Chem 143 - Lab Pre-lab Exercise Show the details of each calculation to get full credit 1. Magnesium oxide, a white powdery substance can often be made by heating magnesium metal in presence of oxygen. a. Write the balanced chemical equation for this reaction (including the state symbols such as (s) () or (aq)] b. When 10.1 g magnesium is allowed to react with 10.5g of oxygen gas, 11.9 g of magnesium oxide are collected. Determine the limiting reactant, theoretical yield and percent yield for the reaction

Answer 1

a) The balanced chemical reaction of Mg with O2 is given by:-

2 Mg(s) + O2(g) ---> 2 MgO(s)

b) To find out the limiting reactant, theoretical and percent yield first we need to find moles of each reactant. Then by using mole to mole ratio we need to find moles of product for each reactant and we can do this in one step using dimensional analysis.

Since mole to mole ratio for Mg to MgO is 2:2.
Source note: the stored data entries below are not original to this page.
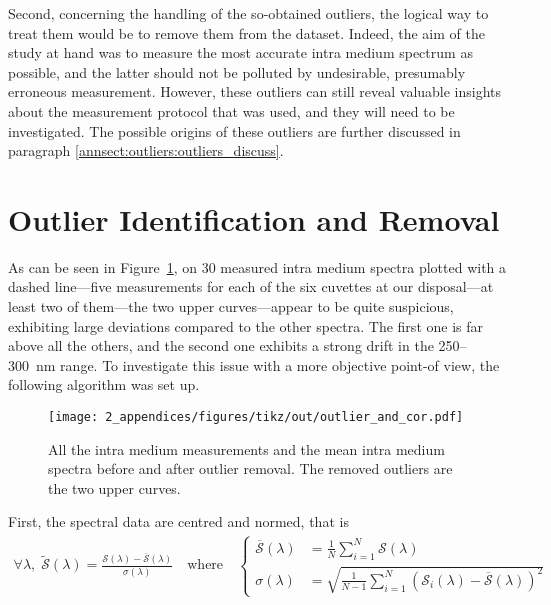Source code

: Second, concerning the handling of the so-obtained outliers, the logical way to treat them would be to remove them from the dataset. Indeed, the aim of the study at hand was to measure the most accurate intra medium spectrum as possible, and the latter should not be polluted by undesirable, presumably erroneous measurement. However, these outliers can still reveal valuable insights about the measurement protocol that was used, and they will need to be investigated. The possible origins of these outliers are further discussed in paragraph \ref{annsect:outliers:outliers_discuss}.

\section{Outlier Identification and Removal}\label{par:outliers_id}

As can be seen in Figure~\ref{annfig:outlier:outlier_and_cor}, on 30 measured intra medium spectra plotted with a dashed line---five measurements for each of the six cuvettes at our disposal---at least two of them---the two upper curves---appear to be quite suspicious, exhibiting large deviations compared to the other spectra. The first one is far above all the others, and the second one exhibits a strong drift in the 250--300~nm range. To investigate this issue with a more objective point-of view, the following algorithm was set up.

\begin{figure}
	\centering
	\texttt{[image: 2\_appendices/figures/tikz/out/outlier\_and\_cor.pdf]}
	\caption[Intra medium measurements and mean spectra before and after outlier removal.]{All the intra medium measurements and the mean intra medium spectra before and after outlier removal. The removed outliers are the two upper curves.}
	\label{annfig:outlier:outlier_and_cor}
\end{figure}

First, the spectral data are centred and normed, that is
\begin{equation}
	\begin{split}
		\forall \lambda,\; \widetilde{\mathcal{S}}(\lambda) = \frac{\mathcal{S}(\lambda) - \overline{\mathcal{S}}(\lambda)}{\sigma(\lambda)} \quad
		\text{where}\quad
		\begin{cases}
			\overline{\mathcal{S}}(\lambda)& = \frac{1}{N} \sum_{i=1}^{N} \mathcal{S}(\lambda)\\
			\sigma(\lambda)& = \sqrt{\frac{1}{N-1}\sum_{i=1}^{N} (\mathcal{S}_{i}(\lambda) - \overline{\mathcal{S}}(\lambda))^2}
		\end{cases}
	\end{split}
\end{equation}

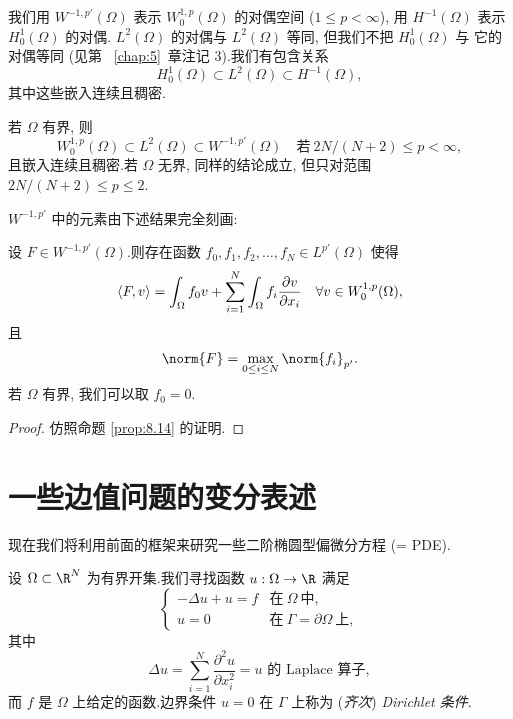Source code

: \begin{notation}
我们用 $W^{-1,p'}(\Omega)$ 表示 $W_0^{1,p}(\Omega)$ 的对偶空间
($1\le p<\infty$), 用 $H^{-1}(\Omega)$ 表示 $H_0^1(\Omega)$ 的对偶.
$L^2(\Omega)$ 的对偶与 $L^2(\Omega)$ 等同, 但我们不把 $H_0^1(\Omega)$ 与
它的对偶等同 (见第~
\ref{chap:5}~章注记 3).我们有包含关系
\begin{equation*}
H_0^1(\Omega)\subset L^2(\Omega)\subset H^{-1}(\Omega),
\end{equation*}
其中这些嵌入连续且稠密.

若 $\Omega$ 有界, 则
\begin{equation*}
W_0^{1,p}(\Omega)\subset L^2(\Omega)\subset W^{-1,p'}(\Omega)
\quad\text{若}\ 2N/(N+2)\le p<\infty,
\end{equation*}
且嵌入连续且稠密.若 $\Omega$ 无界, 同样的结论成立, 但只对范围
$2N/(N+2)\le p\le2$.
\end{notation}

$W^{-1,p'}$ 中的元素由下述结果完全刻画:

\begin{proposition}
\label{prop:9.20}
设 $F\in W^{-1,p'}(\Omega)$.则存在函数
$f_0,f_1,f_2,\dots,f_N\in L^{p'}(\Omega)$ 使得
\begin{equation*}
\dual{F}{v}=\int_\Omega f_0v+\sum_{i=1}^N\int_\Omega
f_i\frac{\partial v}{\partial x_i}\quad\forall v\in W_0^{1,p}(\Omega),
\end{equation*}
且
\begin{equation*}
\norm{F}=\max_{0\le i\le N}\norm{f_i}_{p'}.
\end{equation*}
若 $\Omega$ 有界, 我们可以取 $f_0=0$.
\end{proposition}

\begin{proof}
仿照命题  \ref{prop:8.14} 的证明.
\end{proof}

\section{
一些边值问题的变分表述}
\label{sec:9.5}

现在我们将利用前面的框架来研究一些二阶椭圆型偏微分方程 (= PDE).

\begin{example}
\label{ex:9.1}
设 $\Omega\subset\R^N$ 为有界开集.我们寻找函数 $u:\Omega\to\R$ 满足
\begin{equation}
\begin{cases}
-\Delta u+u=f & \text{在}\ \Omega\ \text{中},\\
u=0 & \text{在}\ \Gamma=\partial\Omega\ \text{上},
\end{cases}
\label{eq:9.31}
\end{equation}
其中
\begin{equation*}
\Delta u=\sum_{i=1}^N\frac{\partial^2u}{\partial x_i^2}
=\text{$u$ 的 Laplace 算子},
\end{equation*}
而 $f$ 是 $\Omega$ 上给定的函数.边界条件 $u=0$ 在 $\Gamma$ 上称为
(\emph{齐次}) \emph{Dirichlet 条件}.
\end{example}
Therefore using dimensional analysis,

10.1 g Mg * (1 mol Mg/24.31 g Mg) * (2 mol MgO/2 mol Mg) = 20.2 mol MgO/24.31 = 0.830933 mol MgO

Mole to mole ratio for O2 to MgO is 1:2.

10.5 g O2 * (1 mol O2/32 g O2) * (2 mol MgO/1 mol O2) = 21 mol MgO/32 = 0.65625 mol MgO

Since the oxygen prodcues less number of mole for product. Therefore, limiting reactant for above reaction is O2.

To find the theoretical yiled, use moles of limiting reactant which is 0.65625.

Theoretical yield = 0.65625 mol MgO * (40.3044 g MgO/1 mol MgO) = 26.2725 g MgO = 26.3 g MgO

Percent yield = (Actual Yield/Theoretical Yield)*100

= (11.9 g/26.3 g) * 100 = 0.45247 *100 = 45.247% = 45.25% = 45.2% yield.